**What you are asked to do:**
Your answer should hold exactly the lines from the line containing "<td>2022-09-04</td>" through the end of the entries that follow.

BEGIN Data records

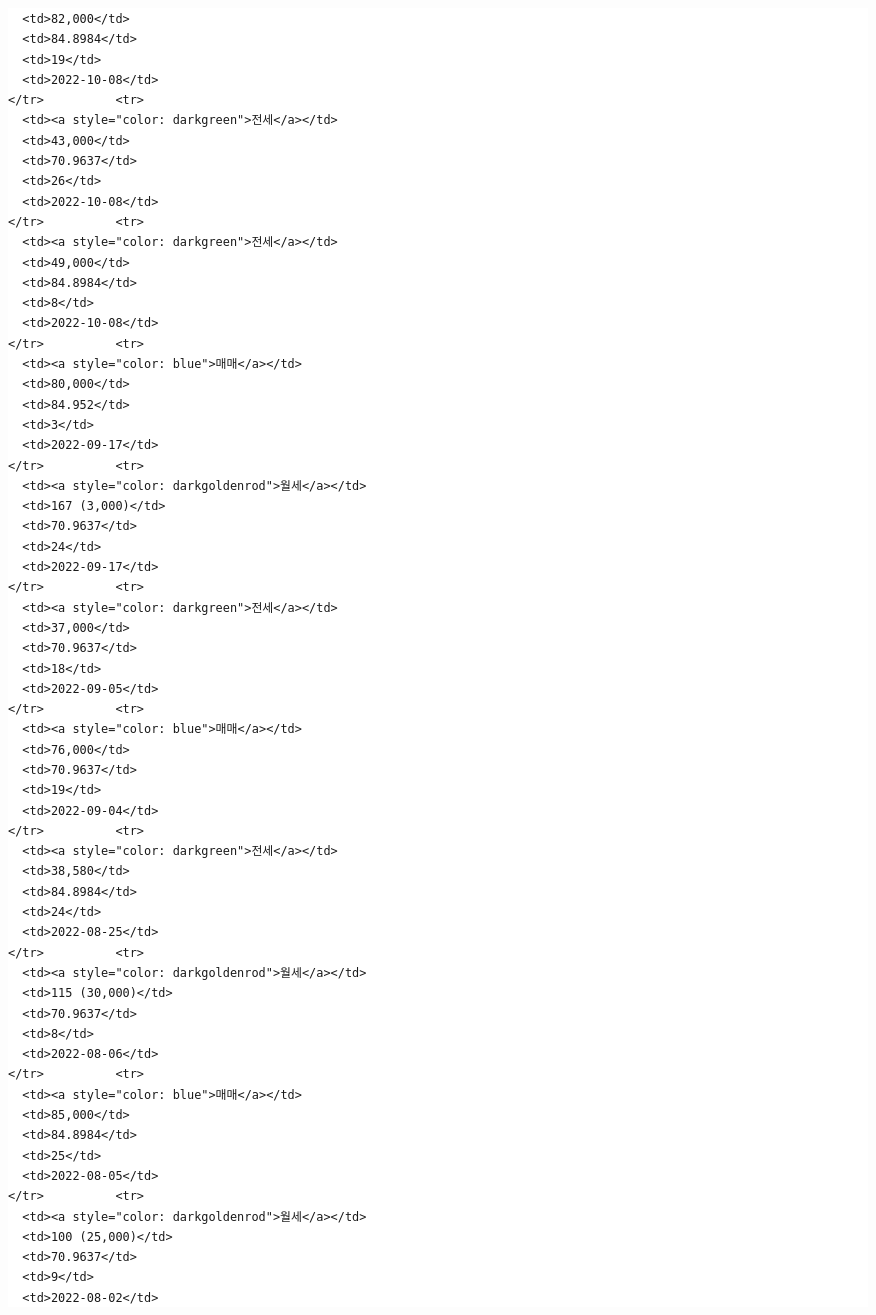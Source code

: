       <td>82,000</td>
      <td>84.8984</td>
      <td>19</td>
      <td>2022-10-08</td>
    </tr>          <tr>
      <td><a style="color: darkgreen">전세</a></td>
      <td>43,000</td>
      <td>70.9637</td>
      <td>26</td>
      <td>2022-10-08</td>
    </tr>          <tr>
      <td><a style="color: darkgreen">전세</a></td>
      <td>49,000</td>
      <td>84.8984</td>
      <td>8</td>
      <td>2022-10-08</td>
    </tr>          <tr>
      <td><a style="color: blue">매매</a></td>
      <td>80,000</td>
      <td>84.952</td>
      <td>3</td>
      <td>2022-09-17</td>
    </tr>          <tr>
      <td><a style="color: darkgoldenrod">월세</a></td>
      <td>167 (3,000)</td>
      <td>70.9637</td>
      <td>24</td>
      <td>2022-09-17</td>
    </tr>          <tr>
      <td><a style="color: darkgreen">전세</a></td>
      <td>37,000</td>
      <td>70.9637</td>
      <td>18</td>
      <td>2022-09-05</td>
    </tr>          <tr>
      <td><a style="color: blue">매매</a></td>
      <td>76,000</td>
      <td>70.9637</td>
      <td>19</td>
      <td>2022-09-04</td>
    </tr>          <tr>
      <td><a style="color: darkgreen">전세</a></td>
      <td>38,580</td>
      <td>84.8984</td>
      <td>24</td>
      <td>2022-08-25</td>
    </tr>          <tr>
      <td><a style="color: darkgoldenrod">월세</a></td>
      <td>115 (30,000)</td>
      <td>70.9637</td>
      <td>8</td>
      <td>2022-08-06</td>
    </tr>          <tr>
      <td><a style="color: blue">매매</a></td>
      <td>85,000</td>
      <td>84.8984</td>
      <td>25</td>
      <td>2022-08-05</td>
    </tr>          <tr>
      <td><a style="color: darkgoldenrod">월세</a></td>
      <td>100 (25,000)</td>
      <td>70.9637</td>
      <td>9</td>
      <td>2022-08-02</td>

END Data records

**Task result:**
      <td>2022-09-04</td>
    </tr>          <tr>
      <td><a style="color: darkgreen">전세</a></td>
      <td>38,580</td>
      <td>84.8984</td>
      <td>24</td>
      <td>2022-08-25</td>
    </tr>          <tr>
      <td><a style="color: darkgoldenrod">월세</a></td>
      <td>115 (30,000)</td>
      <td>70.9637</td>
      <td>8</td>
      <td>2022-08-06</td>
    </tr>          <tr>
      <td><a style="color: blue">매매</a></td>
      <td>85,000</td>
      <td>84.8984</td>
      <td>25</td>
      <td>2022-08-05</td>
    </tr>          <tr>
      <td><a style="color: darkgoldenrod">월세</a></td>
      <td>100 (25,000)</td>
      <td>70.9637</td>
      <td>9</td>
      <td>2022-08-02</td>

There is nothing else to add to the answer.